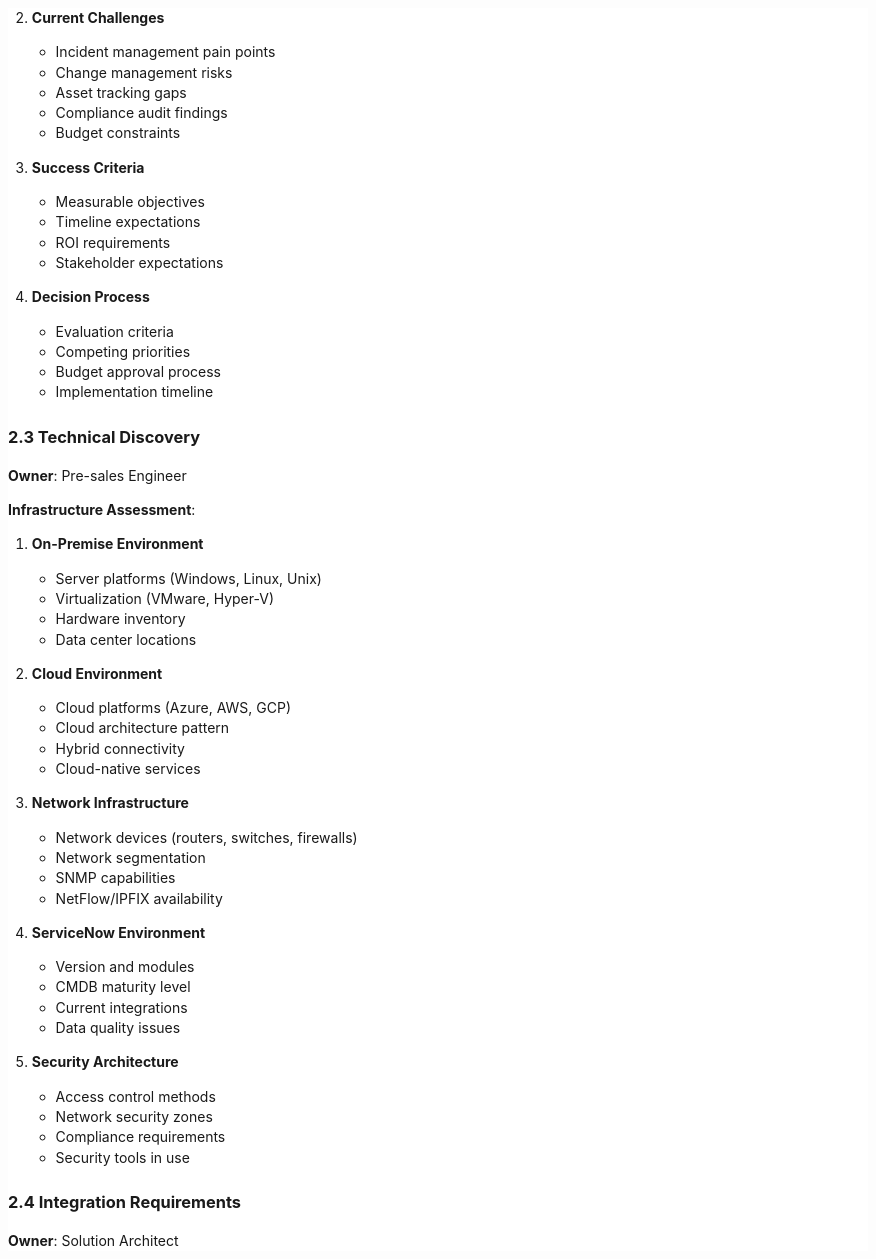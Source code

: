 2. **Current Challenges**
   - Incident management pain points
   - Change management risks
   - Asset tracking gaps
   - Compliance audit findings
   - Budget constraints

3. **Success Criteria**
   - Measurable objectives
   - Timeline expectations
   - ROI requirements
   - Stakeholder expectations

4. **Decision Process**
   - Evaluation criteria
   - Competing priorities
   - Budget approval process
   - Implementation timeline

### 2.3 Technical Discovery
**Owner**: Pre-sales Engineer

**Infrastructure Assessment**:
1. **On-Premise Environment**
   - Server platforms (Windows, Linux, Unix)
   - Virtualization (VMware, Hyper-V)
   - Hardware inventory
   - Data center locations

2. **Cloud Environment**
   - Cloud platforms (Azure, AWS, GCP)
   - Cloud architecture pattern
   - Hybrid connectivity
   - Cloud-native services

3. **Network Infrastructure**
   - Network devices (routers, switches, firewalls)
   - Network segmentation
   - SNMP capabilities
   - NetFlow/IPFIX availability

4. **ServiceNow Environment**
   - Version and modules
   - CMDB maturity level
   - Current integrations
   - Data quality issues

5. **Security Architecture**
   - Access control methods
   - Network security zones
   - Compliance requirements
   - Security tools in use

### 2.4 Integration Requirements
**Owner**: Solution Architect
━━━━━━━━━━━━━━━━
Please repeat exactly the data above from its first line to the line that contains "- Compliance requirements", inclusive, and leave every picture out.

Source code

: 2. **Current Challenges**
   - Incident management pain points
   - Change management risks
   - Asset tracking gaps
   - Compliance audit findings
   - Budget constraints

3. **Success Criteria**
   - Measurable objectives
   - Timeline expectations
   - ROI requirements
   - Stakeholder expectations

4. **Decision Process**
   - Evaluation criteria
   - Competing priorities
   - Budget approval process
   - Implementation timeline

### 2.3 Technical Discovery
**Owner**: Pre-sales Engineer

**Infrastructure Assessment**:
1. **On-Premise Environment**
   - Server platforms (Windows, Linux, Unix)
   - Virtualization (VMware, Hyper-V)
   - Hardware inventory
   - Data center locations

2. **Cloud Environment**
   - Cloud platforms (Azure, AWS, GCP)
   - Cloud architecture pattern
   - Hybrid connectivity
   - Cloud-native services

3. **Network Infrastructure**
   - Network devices (routers, switches, firewalls)
   - Network segmentation
   - SNMP capabilities
   - NetFlow/IPFIX availability

4. **ServiceNow Environment**
   - Version and modules
   - CMDB maturity level
   - Current integrations
   - Data quality issues

5. **Security Architecture**
   - Access control methods
   - Network security zones
   - Compliance requirements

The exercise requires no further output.